Why to conduct SFRA test?
The winding of Transformer may be subjected to mechanical stresses during transportation, heavy short circuit faults, transient switching impulses & lightening impulses etc. These mechanical stresses may cause displacement of transformer winding from their position and may also cause deformation of these winding.
SFRA Test can efficiently detect:
- Displacement of Transformer core
- Deformation & displacement of winding
- Faulty core grounds
- Collapse of partial winding
- Broken or loosen clamp connections
- Short circuited turns
- Open winding conditions.
Principle of SFRA Test:
As each of the electrical equipment is combination of R, L & C. In Transformer each winding turn is separated from other by paper insulation which acts as dielectric and windings themselves have inductance and resistance, a transformer can be considered as a complicated distributed network of resistance, inductance, and capacitance or in other words a Transformer is a complicated RLC circuit as shown in figure below. Because of this each winding of a transformer exhibits a particular frequency response.
In Sweep Frequency Response Analysis a sinusoidal voltage Vi is applied to one end of a winding and output voltage Vo is measured at the other end of the winding while keeping the other windings open.
As the winding is itself a distributed RLC circuit it will behave like RLC filter and gives different output voltages at different frequencies. That means if we go on increasing the frequency of the input signal without changing its voltage level we will get different output voltages at different frequencies depending upon the RLC nature of the winding. If we plot these output voltages against the corresponding frequencies we will get a particular pattern for a particular winding as shown in figure below.
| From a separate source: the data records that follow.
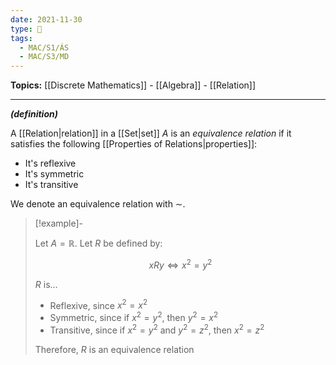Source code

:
 ```yaml
---
date: 2021-11-30
type: 🧠
tags:
  - MAC/S1/ÁS
  - MAC/S3/MD
---
```


**Topics:** [[Discrete Mathematics]] - [[Algebra]] - [[Relation]]

---

_**(definition)**_

A [[Relation|relation]] in a [[Set|set]] $A$ is an _equivalence relation_ if it satisfies the following [[Properties of Relations|properties]]:

- It's reflexive
- It's symmetric
- It's transitive

We denote an equivalence relation with $\sim$.

> [!example]-
>
> Let $A =  \mathbb{R}$. Let $R$ be defined by:
>
> $$
> x R y \iff x^{2}= y^{2}
> $$
>
> $R$ is…
>
> - Reflexive, since $x^{2} = x^{2}$
> - Symmetric, since if $x^{2} = y^{2}$, then $y^{2}= x^{2}$
> - Transitive, since if $x^{2} = y^{2}$ and $y^{2}=z^{2}$, then $x^{2}=z^2$
>
> Therefore, $R$ is an equivalence relation
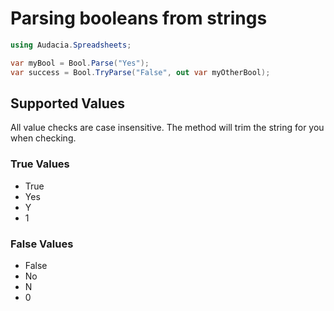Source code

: # Parsing booleans from strings

```csharp
using Audacia.Spreadsheets;

var myBool = Bool.Parse("Yes");
var success = Bool.TryParse("False", out var myOtherBool);
```

## Supported Values

All value checks are case insensitive.
The method will trim the string for you when checking.

### True Values

- True
- Yes
- Y
- 1

### False Values

- False
- No
- N
- 0
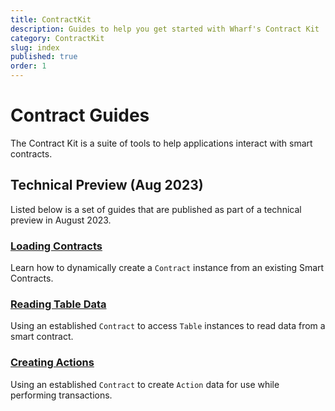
 ```yaml
---
title: ContractKit
description: Guides to help you get started with Wharf's Contract Kit
category: ContractKit
slug: index
published: true
order: 1
---
```


# Contract Guides

The Contract Kit is a suite of tools to help applications interact with smart contracts.

## Technical Preview (Aug 2023)

Listed below is a set of guides that are published as part of a technical preview in August 2023.

### [Loading Contracts](/guides/contract-kit/loading-contracts)

Learn how to dynamically create a `Contract` instance from an existing Smart Contracts.

### [Reading Table Data](/guides/contract-kit/reading-tables)

Using an established `Contract` to access `Table` instances to read data from a smart contract.

### [Creating Actions](/guides/contract-kit/creating-actions)

Using an established `Contract` to create `Action` data for use while performing transactions.
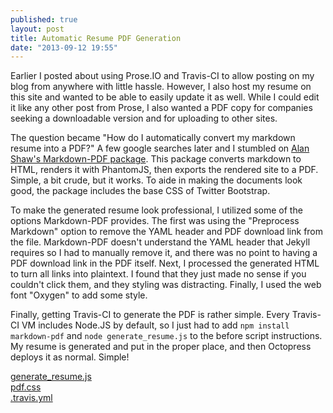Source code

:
 ```yaml
---
published: true
layout: post
title: Automatic Resume PDF Generation
date: "2013-09-12 19:55"
---
```


Earlier I posted about using Prose.IO and Travis-CI to allow posting on my blog from anywhere with little hassle. However, I also host my resume on this site and wanted to be able to easily update it as well. While I could edit it like any other post from Prose, I also wanted a PDF copy for companies seeking a downloadable version and for uploading to other sites.

The question became "How do I automatically convert my markdown resume into a PDF?" A few google searches later and I stumbled on [Alan Shaw's Markdown-PDF package](https://github.com/alanshaw/markdown-pdf). This package converts markdown to HTML, renders it with PhantomJS, then exports the rendered site to a PDF. Simple, a bit crude, but it works. To aide in making the documents look good, the package includes the base CSS of Twitter Bootstrap.

To make the generated resume look professional, I utilized some of the options Markdown-PDF provides. The first was using the "Preprocess Markdown" option to remove the YAML header and PDF download link from the file. Markdown-PDF doesn't understand the YAML header that Jekyll requires so I had to manually remove it, and there was no point to having a PDF download link in the PDF itself. Next, I processed the generated HTML to turn all links into plaintext. I found that they just made no sense if you couldn't click them, and they styling was distracting. Finally, I used the web font "Oxygen" to add some style.

Finally, getting Travis-CI to generate the PDF is rather simple. Every Travis-CI VM includes Node.JS by default, so I just had to add `npm install markdown-pdf` and `node generate_resume.js` to the before script instructions. My resume is generated and put in the proper place, and then Octopress deploys it as normal. Simple!

[generate_resume.js](https://github.com/Fugiman/fugiman.github.io/blob/d25eb2201d3f07e79a849f9ea6c6fedfcc6eef50/generate_resume.js)  
[pdf.css](https://github.com/Fugiman/fugiman.github.io/blob/d25eb2201d3f07e79a849f9ea6c6fedfcc6eef50/pdf.css)  
[.travis.yml](https://github.com/Fugiman/fugiman.github.io/blob/d25eb2201d3f07e79a849f9ea6c6fedfcc6eef50/.travis.yml)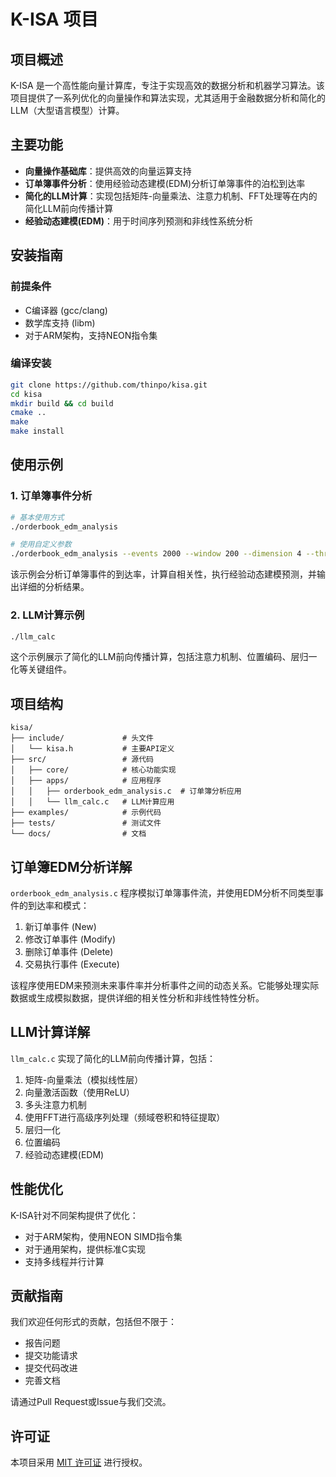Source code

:# K-ISA 项目

## 项目概述

K-ISA 是一个高性能向量计算库，专注于实现高效的数据分析和机器学习算法。该项目提供了一系列优化的向量操作和算法实现，尤其适用于金融数据分析和简化的LLM（大型语言模型）计算。

## 主要功能

- **向量操作基础库**：提供高效的向量运算支持
- **订单簿事件分析**：使用经验动态建模(EDM)分析订单簿事件的泊松到达率
- **简化的LLM计算**：实现包括矩阵-向量乘法、注意力机制、FFT处理等在内的简化LLM前向传播计算
- **经验动态建模(EDM)**：用于时间序列预测和非线性系统分析

## 安装指南

### 前提条件

- C编译器 (gcc/clang)
- 数学库支持 (libm)
- 对于ARM架构，支持NEON指令集

### 编译安装

```bash
git clone https://github.com/thinpo/kisa.git
cd kisa
mkdir build && cd build
cmake ..
make
make install
```

## 使用示例

### 1. 订单簿事件分析

```bash
# 基本使用方式
./orderbook_edm_analysis

# 使用自定义参数
./orderbook_edm_analysis --events 2000 --window 200 --dimension 4 --threads 8
```

该示例会分析订单簿事件的到达率，计算自相关性，执行经验动态建模预测，并输出详细的分析结果。

### 2. LLM计算示例

```bash
./llm_calc
```

这个示例展示了简化的LLM前向传播计算，包括注意力机制、位置编码、层归一化等关键组件。

## 项目结构

```
kisa/
├── include/             # 头文件
│   └── kisa.h           # 主要API定义
├── src/                 # 源代码
│   ├── core/            # 核心功能实现
│   ├── apps/            # 应用程序
│   │   ├── orderbook_edm_analysis.c  # 订单簿分析应用
│   │   └── llm_calc.c   # LLM计算应用
├── examples/            # 示例代码
├── tests/               # 测试文件
└── docs/                # 文档

```

## 订单簿EDM分析详解

`orderbook_edm_analysis.c` 程序模拟订单簿事件流，并使用EDM分析不同类型事件的到达率和模式：

1. 新订单事件 (New)
2. 修改订单事件 (Modify)
3. 删除订单事件 (Delete)
4. 交易执行事件 (Execute)

该程序使用EDM来预测未来事件率并分析事件之间的动态关系。它能够处理实际数据或生成模拟数据，提供详细的相关性分析和非线性特性分析。

## LLM计算详解

`llm_calc.c` 实现了简化的LLM前向传播计算，包括：

1. 矩阵-向量乘法（模拟线性层）
2. 向量激活函数（使用ReLU）
3. 多头注意力机制
4. 使用FFT进行高级序列处理（频域卷积和特征提取）
5. 层归一化
6. 位置编码
7. 经验动态建模(EDM)

## 性能优化

K-ISA针对不同架构提供了优化：

- 对于ARM架构，使用NEON SIMD指令集
- 对于通用架构，提供标准C实现
- 支持多线程并行计算

## 贡献指南

我们欢迎任何形式的贡献，包括但不限于：

- 报告问题
- 提交功能请求
- 提交代码改进
- 完善文档

请通过Pull Request或Issue与我们交流。

## 许可证

本项目采用 [MIT 许可证](LICENSE) 进行授权。 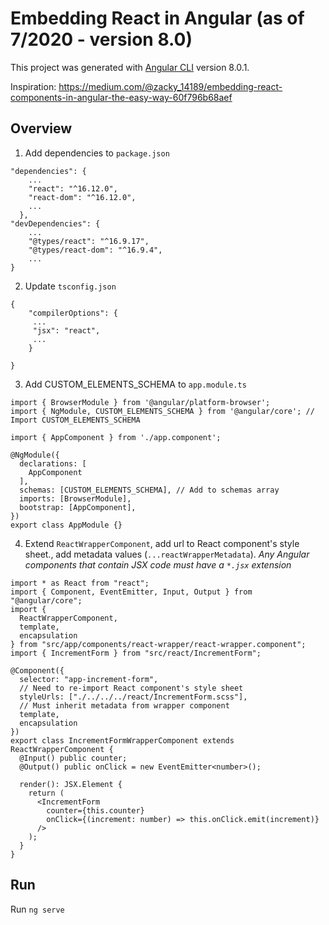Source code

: # Embedding React in Angular (as of 7/2020 - version 8.0)

This project was generated with [Angular CLI](https://github.com/angular/angular-cli) version 8.0.1.

Inspiration: https://medium.com/@zacky_14189/embedding-react-components-in-angular-the-easy-way-60f796b68aef

## Overview

1. Add dependencies to `package.json`

```
"dependencies": {
    ...
    "react": "^16.12.0",
    "react-dom": "^16.12.0",
    ...
  },
"devDependencies": {
    ...
    "@types/react": "^16.9.17",
    "@types/react-dom": "^16.9.4",
    ...
}
```

2. Update `tsconfig.json`

```
{
    "compilerOptions": {
     ...
     "jsx": "react",
     ...
    }

}
```

3. Add CUSTOM_ELEMENTS_SCHEMA to `app.module.ts`

```
import { BrowserModule } from '@angular/platform-browser';
import { NgModule, CUSTOM_ELEMENTS_SCHEMA } from '@angular/core'; // Import CUSTOM_ELEMENTS_SCHEMA

import { AppComponent } from './app.component';

@NgModule({
  declarations: [
    AppComponent
  ],
  schemas: [CUSTOM_ELEMENTS_SCHEMA], // Add to schemas array
  imports: [BrowserModule],
  bootstrap: [AppComponent],
})
export class AppModule {}
```

4. Extend `ReactWrapperComponent`, add url to React component's style sheet., add metadata values (`...reactWrapperMetadata`).
   _Any Angular components that contain JSX code must have a `*.jsx` extension_

```
import * as React from "react";
import { Component, EventEmitter, Input, Output } from "@angular/core";
import {
  ReactWrapperComponent,
  template,
  encapsulation
} from "src/app/components/react-wrapper/react-wrapper.component";
import { IncrementForm } from "src/react/IncrementForm";

@Component({
  selector: "app-increment-form",
  // Need to re-import React component's style sheet
  styleUrls: ["./../../../react/IncrementForm.scss"],
  // Must inherit metadata from wrapper component
  template,
  encapsulation
})
export class IncrementFormWrapperComponent extends ReactWrapperComponent {
  @Input() public counter;
  @Output() public onClick = new EventEmitter<number>();

  render(): JSX.Element {
    return (
      <IncrementForm
        counter={this.counter}
        onClick={(increment: number) => this.onClick.emit(increment)}
      />
    );
  }
}
```

## Run

Run `ng serve`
But after transportation, heavy short circuit faults, transient switching impulses and lightening impulses etc, if we do same Sweep Frequency Response Analysis test and superimpose the present signature with the earlier pattern and observe some deviation between the two graphs / signature. Thus we can conclude that there is mechanical displacement / deformation in the Winding / Core.
Thus using SFRA test, we can say whether Transformer windings / core is OK or not. This method is simple yet reliable.